Sensoria: The Alchemists of Sound

alchemists-of-sound-montageLate April brings the eclectic and occasionally eccentric Sensoria film and music festival to Sheffield. Stepping beyond the usual tokenism of other single media festivals Sensoria manages that rare feat of keeping one foot in the live music venue and the other in the picturehouse. The most headline grabbing attraction this year has been the big-news-in-certain-circles reunion of local post-punk legends The Comsat Angels introduced by the quiffed face of British mainstream film criticism Dr Mark Kermode (residing). Which in my book at least lived up to the hype, carried if nothing else on the radioactive love of the Comsat fans. I doubt I will ever again see quite so many middle-aged men in quite such a buoyant state of boyish ecstasy. Three more ‘final weekend’ dates have been announced so look them up if you’re in need of some angular early 80’s introspective pop.

Yet the Alchemists of this post aren’t the Walkley-based foursome but rather the title of a 2003 documentary about the spectacular and cultishly lauded BBC Radiophonic Workshop. Their name may not be instantly recognisable to most but their output will be, if purely for the iconic music to many a British childhood nightmare in the theme tune to Doctor Who. On a smaller scale anyone who’s had to endure a stint in the British education system may be familiar with the workshops’ electro signatures to any number of mind-numbing educational programmes. Just about the only fond memory I have of geography lessons is chanting along with my peers to the relentlessly progressive and chirpy theme to something billed as Landscapes or Global or something equally asinine. Schools programming parody Look Around You excellently captured the incidental swooshes blips and blops that gave these programmes their bizarrely futuristic sound. That is to all purposes the Radiophonic Workshop at its simplest.

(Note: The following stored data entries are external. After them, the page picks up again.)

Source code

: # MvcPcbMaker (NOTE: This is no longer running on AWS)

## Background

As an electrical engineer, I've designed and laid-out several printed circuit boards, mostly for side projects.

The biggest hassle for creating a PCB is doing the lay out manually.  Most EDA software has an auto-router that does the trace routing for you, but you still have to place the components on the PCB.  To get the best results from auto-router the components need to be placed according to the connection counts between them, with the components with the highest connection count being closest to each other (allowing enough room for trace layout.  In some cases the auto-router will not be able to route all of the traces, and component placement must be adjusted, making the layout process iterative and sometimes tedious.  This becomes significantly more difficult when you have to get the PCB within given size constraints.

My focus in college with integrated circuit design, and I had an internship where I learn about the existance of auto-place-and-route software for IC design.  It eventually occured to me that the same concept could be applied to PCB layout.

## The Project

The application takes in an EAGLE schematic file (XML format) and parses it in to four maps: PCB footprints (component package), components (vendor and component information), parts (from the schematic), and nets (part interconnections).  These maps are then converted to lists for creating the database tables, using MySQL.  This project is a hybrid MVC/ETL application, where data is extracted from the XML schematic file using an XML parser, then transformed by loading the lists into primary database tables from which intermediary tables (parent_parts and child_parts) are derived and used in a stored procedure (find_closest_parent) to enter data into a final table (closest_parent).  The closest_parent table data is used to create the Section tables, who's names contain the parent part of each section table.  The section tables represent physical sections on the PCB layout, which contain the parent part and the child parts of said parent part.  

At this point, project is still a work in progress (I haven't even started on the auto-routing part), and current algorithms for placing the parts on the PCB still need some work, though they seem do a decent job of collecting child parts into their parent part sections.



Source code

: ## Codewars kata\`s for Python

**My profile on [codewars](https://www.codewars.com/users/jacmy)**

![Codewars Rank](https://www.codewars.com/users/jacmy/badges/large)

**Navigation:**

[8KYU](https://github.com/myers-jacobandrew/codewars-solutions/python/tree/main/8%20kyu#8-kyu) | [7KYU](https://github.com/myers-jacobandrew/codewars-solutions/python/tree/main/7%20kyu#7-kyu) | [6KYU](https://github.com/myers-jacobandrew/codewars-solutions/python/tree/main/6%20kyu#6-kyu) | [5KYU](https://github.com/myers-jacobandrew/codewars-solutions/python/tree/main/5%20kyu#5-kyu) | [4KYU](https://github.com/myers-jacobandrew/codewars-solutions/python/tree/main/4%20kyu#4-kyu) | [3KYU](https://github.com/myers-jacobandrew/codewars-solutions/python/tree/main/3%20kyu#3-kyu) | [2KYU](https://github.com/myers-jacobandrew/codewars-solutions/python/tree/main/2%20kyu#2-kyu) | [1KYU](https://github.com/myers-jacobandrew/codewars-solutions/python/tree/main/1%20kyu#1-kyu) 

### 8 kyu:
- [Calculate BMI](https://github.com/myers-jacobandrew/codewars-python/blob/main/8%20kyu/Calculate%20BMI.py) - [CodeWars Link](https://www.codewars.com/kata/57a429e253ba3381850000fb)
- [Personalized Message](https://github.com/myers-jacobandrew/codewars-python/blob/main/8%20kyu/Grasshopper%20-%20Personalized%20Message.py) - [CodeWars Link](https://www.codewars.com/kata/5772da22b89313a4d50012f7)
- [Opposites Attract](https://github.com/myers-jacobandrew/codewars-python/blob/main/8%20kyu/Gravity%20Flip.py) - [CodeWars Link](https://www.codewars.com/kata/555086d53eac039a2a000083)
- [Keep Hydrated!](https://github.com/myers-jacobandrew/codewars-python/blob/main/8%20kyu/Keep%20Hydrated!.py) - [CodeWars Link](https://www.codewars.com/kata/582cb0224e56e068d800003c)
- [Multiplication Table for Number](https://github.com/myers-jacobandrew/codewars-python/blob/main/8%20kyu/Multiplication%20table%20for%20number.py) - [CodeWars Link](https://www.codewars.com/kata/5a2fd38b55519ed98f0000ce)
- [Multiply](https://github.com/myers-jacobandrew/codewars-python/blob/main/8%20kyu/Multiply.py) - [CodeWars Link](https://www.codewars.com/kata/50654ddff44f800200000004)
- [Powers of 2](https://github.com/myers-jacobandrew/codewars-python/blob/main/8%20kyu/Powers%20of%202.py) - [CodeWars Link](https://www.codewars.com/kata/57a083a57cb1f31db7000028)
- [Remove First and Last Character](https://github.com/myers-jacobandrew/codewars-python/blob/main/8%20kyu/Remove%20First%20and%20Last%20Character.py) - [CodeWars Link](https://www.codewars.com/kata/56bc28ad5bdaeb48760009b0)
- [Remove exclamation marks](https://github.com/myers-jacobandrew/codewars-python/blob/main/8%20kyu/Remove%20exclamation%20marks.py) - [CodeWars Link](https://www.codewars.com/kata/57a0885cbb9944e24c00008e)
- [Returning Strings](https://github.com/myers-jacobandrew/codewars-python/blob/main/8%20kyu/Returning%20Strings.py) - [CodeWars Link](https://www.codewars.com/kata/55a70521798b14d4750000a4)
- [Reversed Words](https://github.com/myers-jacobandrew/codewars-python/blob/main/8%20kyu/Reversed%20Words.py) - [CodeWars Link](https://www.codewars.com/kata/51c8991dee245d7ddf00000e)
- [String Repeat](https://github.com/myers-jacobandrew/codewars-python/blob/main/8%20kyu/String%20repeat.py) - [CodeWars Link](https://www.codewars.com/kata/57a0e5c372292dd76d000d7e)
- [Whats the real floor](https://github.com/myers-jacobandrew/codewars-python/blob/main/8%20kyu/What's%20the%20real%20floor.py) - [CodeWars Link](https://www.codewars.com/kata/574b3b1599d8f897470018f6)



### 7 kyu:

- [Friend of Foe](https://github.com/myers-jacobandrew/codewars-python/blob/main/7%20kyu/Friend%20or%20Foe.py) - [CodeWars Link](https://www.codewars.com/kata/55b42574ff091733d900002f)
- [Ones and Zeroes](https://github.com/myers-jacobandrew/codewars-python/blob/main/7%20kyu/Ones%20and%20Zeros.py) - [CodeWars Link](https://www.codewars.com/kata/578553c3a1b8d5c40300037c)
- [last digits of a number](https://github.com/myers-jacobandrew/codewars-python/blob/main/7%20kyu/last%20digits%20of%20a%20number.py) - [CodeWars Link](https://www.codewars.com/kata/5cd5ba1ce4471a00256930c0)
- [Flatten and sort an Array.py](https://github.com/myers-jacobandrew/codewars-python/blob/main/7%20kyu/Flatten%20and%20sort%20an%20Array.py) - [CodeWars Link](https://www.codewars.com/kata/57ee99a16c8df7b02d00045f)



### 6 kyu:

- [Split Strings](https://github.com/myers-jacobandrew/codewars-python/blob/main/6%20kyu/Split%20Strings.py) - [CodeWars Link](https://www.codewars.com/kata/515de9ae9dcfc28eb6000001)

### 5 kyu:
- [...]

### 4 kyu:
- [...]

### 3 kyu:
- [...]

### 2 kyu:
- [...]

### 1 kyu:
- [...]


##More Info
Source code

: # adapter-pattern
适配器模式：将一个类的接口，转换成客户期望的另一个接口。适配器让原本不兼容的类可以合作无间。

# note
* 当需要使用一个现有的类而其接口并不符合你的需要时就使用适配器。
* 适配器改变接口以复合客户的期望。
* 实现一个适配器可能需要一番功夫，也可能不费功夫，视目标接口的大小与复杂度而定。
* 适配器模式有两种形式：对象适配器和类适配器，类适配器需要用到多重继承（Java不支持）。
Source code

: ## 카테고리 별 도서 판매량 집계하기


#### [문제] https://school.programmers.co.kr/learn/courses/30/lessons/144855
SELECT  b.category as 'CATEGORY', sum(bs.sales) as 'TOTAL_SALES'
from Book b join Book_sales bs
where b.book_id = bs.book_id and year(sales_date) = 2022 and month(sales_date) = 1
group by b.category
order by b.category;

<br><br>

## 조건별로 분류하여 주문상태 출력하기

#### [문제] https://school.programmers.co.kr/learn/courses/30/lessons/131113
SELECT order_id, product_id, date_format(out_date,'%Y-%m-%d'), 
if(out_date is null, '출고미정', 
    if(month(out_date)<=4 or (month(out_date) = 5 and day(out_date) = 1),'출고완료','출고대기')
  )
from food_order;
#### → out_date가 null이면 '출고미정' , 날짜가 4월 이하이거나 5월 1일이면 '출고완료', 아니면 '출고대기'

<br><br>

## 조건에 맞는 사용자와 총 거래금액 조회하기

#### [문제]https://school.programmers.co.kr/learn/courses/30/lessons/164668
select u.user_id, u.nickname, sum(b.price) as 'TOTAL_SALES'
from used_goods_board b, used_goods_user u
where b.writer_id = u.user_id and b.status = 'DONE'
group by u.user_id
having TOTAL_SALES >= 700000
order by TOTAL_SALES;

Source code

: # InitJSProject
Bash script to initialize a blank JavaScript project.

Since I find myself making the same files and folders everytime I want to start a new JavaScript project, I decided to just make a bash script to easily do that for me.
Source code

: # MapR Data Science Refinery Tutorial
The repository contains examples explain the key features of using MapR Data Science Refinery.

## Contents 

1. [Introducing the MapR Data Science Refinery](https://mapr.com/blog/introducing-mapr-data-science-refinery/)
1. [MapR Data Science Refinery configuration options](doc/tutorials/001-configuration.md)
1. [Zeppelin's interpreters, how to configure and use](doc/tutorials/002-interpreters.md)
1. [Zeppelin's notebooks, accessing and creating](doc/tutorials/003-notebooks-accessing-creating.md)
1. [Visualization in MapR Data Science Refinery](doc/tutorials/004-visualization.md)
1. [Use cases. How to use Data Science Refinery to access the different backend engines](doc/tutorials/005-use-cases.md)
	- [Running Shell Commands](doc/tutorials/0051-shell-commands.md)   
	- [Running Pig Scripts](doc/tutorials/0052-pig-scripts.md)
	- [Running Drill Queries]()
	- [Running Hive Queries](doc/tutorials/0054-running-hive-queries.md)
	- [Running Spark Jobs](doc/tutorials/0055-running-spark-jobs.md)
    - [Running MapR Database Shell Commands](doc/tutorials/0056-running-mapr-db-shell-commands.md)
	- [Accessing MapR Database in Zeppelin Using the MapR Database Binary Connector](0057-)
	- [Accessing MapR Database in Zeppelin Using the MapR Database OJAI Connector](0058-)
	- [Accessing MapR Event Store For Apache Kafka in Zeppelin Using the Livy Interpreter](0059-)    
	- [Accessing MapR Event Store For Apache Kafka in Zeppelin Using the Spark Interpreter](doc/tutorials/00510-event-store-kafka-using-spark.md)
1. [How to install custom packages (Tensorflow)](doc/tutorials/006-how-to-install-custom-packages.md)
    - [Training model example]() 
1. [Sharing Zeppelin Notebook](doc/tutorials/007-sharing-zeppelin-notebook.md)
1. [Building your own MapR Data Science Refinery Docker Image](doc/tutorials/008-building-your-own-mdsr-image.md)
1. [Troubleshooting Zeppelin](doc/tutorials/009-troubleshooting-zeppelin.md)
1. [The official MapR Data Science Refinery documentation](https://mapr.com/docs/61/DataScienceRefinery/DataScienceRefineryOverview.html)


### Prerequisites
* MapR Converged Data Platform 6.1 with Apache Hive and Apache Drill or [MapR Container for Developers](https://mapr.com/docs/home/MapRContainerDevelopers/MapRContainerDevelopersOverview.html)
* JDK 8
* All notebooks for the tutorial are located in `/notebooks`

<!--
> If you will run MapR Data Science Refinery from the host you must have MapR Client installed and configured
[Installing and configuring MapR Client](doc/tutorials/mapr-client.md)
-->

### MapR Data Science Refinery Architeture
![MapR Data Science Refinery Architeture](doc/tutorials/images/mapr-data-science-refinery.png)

Born in the late 50’s out of the experimentation and engineering know-how of the sound technicians at BBC radio the story of the workshop is one of decidedly British eccentrics from both the sciences and the arts honing away at defining their own craft. It’s an absolute goldmine for a documentary. Alchemists of Sound takes the conventional talking-heads route of anecdote driven historicizing, spliced together with narrated segments of that classic tv documentary trick of tracking and zooming in/out of still images. Which is perfectly ok as there’s something ineffably awesome about seeing musicians dwarfed by banks of sound modulators, or hunched over an array of magnetic tape decks. It is as fine a document as any of the genuine razors-and-tape craft which went behind these early electronic experiments. About five and a half minutes into the Youtube clip below you can see how they laboriously constructed the Dr Who theme, layer for layer. It’s amazing, I could listen to that opening bass note all day.

As if in illustration of the gulf between early sound technology and modern digital sound manipulation, the archivist concludes the segment by compiling the meticulously layered tracks one by one on his rather handy computer. It’s almost a little deflating.

The screening was followed by a Q&A with Dick Mills, one of these very alchemist interviewed in the documentary who was more than willing to share tales of late night splicing and rushed commissions for long forgotten regional programmes. Rounding up the session one of the organizers for the festival asked Dick if he knew any reason why the gathered audience was predominantly made up of ‘young folk’. He was much at a loss to explain this new generation’s interest, but the audience itself was more than keen to chip in. Respect for the craft, the discipline and the sheer inventiveness of the Workshop were all cited and Dick was more than a little bowled over.

The added value of film festivals is more than reciprocal for an audience who goes out of their way to encounter both strange films and occasionally those brave souls associated to these strange films. Those tech savvy kidz could have more than likely just stayed at home on that frightfully wet Monday evening and just sneakily watched it on Youtube. But then that would be to rather miss the point.